Search Space. As previously described, we search for cell structures that are
later upscaled to the full network architecture. Like the NASNet search space
[14], a cell consists of blocks and operations. While a cell in the NASNet search
space consists of a fixed number of blocks and operations, our cell structure is
more flexible. A cell can be composed of a variable number of blocks, and each
block can contain a variable number of operations.

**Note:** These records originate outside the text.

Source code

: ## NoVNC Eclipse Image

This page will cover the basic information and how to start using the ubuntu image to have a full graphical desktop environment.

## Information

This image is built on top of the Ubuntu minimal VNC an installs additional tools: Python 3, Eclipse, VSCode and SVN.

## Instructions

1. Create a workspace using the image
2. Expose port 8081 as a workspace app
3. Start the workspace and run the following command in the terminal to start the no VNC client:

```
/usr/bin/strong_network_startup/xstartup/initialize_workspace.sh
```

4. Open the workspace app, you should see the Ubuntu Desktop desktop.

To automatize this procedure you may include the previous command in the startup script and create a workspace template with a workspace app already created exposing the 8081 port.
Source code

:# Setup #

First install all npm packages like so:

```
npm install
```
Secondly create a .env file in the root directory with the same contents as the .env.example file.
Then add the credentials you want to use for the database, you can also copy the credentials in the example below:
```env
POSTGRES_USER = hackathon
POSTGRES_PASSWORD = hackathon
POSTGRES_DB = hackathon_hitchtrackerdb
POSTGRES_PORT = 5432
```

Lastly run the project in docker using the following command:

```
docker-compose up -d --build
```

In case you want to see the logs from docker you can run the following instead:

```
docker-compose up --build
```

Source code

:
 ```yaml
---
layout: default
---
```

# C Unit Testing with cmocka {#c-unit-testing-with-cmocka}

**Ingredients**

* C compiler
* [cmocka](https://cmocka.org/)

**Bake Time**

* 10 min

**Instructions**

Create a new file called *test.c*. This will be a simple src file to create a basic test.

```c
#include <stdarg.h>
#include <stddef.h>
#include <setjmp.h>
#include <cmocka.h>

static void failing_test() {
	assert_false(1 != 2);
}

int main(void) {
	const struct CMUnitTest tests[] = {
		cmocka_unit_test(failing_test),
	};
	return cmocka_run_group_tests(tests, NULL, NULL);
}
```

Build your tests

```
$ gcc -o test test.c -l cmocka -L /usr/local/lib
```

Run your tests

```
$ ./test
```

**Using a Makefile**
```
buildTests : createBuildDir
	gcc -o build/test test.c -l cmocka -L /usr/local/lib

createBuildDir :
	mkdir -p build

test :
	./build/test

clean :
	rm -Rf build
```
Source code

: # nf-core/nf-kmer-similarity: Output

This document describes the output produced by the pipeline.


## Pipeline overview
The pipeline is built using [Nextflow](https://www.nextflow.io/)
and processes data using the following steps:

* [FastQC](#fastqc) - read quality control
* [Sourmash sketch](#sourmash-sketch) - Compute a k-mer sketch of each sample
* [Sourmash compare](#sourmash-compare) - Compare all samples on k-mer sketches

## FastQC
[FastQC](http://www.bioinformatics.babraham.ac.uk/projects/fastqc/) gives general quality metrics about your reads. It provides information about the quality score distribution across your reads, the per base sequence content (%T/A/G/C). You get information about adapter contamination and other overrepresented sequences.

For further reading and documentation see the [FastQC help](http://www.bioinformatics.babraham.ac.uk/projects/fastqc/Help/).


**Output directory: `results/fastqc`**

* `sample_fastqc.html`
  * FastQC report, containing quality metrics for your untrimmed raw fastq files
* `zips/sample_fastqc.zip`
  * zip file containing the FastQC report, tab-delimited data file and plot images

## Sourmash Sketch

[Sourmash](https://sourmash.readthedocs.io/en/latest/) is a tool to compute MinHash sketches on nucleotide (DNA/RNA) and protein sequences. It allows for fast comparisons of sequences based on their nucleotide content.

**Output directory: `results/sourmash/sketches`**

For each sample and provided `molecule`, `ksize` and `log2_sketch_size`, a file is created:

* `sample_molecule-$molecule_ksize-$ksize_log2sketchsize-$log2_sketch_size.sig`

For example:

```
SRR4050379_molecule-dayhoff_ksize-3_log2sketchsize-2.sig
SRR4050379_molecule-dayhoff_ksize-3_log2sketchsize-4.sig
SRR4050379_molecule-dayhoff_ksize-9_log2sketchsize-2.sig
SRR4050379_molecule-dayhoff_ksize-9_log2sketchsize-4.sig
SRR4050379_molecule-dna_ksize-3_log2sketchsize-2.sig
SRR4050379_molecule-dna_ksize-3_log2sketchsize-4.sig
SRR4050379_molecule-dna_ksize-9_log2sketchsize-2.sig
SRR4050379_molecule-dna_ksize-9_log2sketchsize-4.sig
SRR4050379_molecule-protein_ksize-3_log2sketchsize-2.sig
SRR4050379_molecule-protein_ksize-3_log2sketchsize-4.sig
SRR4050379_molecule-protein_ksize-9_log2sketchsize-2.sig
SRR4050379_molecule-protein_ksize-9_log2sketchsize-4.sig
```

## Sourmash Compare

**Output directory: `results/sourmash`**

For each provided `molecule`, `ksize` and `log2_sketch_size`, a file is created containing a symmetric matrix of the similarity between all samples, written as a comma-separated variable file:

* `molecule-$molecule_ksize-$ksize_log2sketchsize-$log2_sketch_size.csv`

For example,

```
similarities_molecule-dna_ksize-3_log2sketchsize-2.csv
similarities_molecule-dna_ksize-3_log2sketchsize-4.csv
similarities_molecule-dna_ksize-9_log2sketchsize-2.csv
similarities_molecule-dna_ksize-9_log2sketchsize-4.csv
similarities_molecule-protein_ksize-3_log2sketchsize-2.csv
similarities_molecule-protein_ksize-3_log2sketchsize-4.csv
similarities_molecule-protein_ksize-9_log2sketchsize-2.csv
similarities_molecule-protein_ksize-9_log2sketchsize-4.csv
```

The set of allowed operations
to perform is as follows:

 – identity
 – depth-wise separable convolution
 – normal convolution
 – max pooling
 – average pooling

    Kernel sizes for the convolution and pooling operations are restricted to the
following sizes: {3 × 3, 5 × 5, 7 × 7}.
    The outputs of the operations within a block are merged with an add layer
that forms the output of the corresponding block. Therefore, each operation
contains some extra layers to satisfy shape constraints. The output of blocks
that have not been used as input to any other operation within the cell are
merged using either an add or a concatenate layer to form the output of the cell.
The input of an operation can be either the output of one of the previous two
cells or the output of a preceding block of the current or previous cell.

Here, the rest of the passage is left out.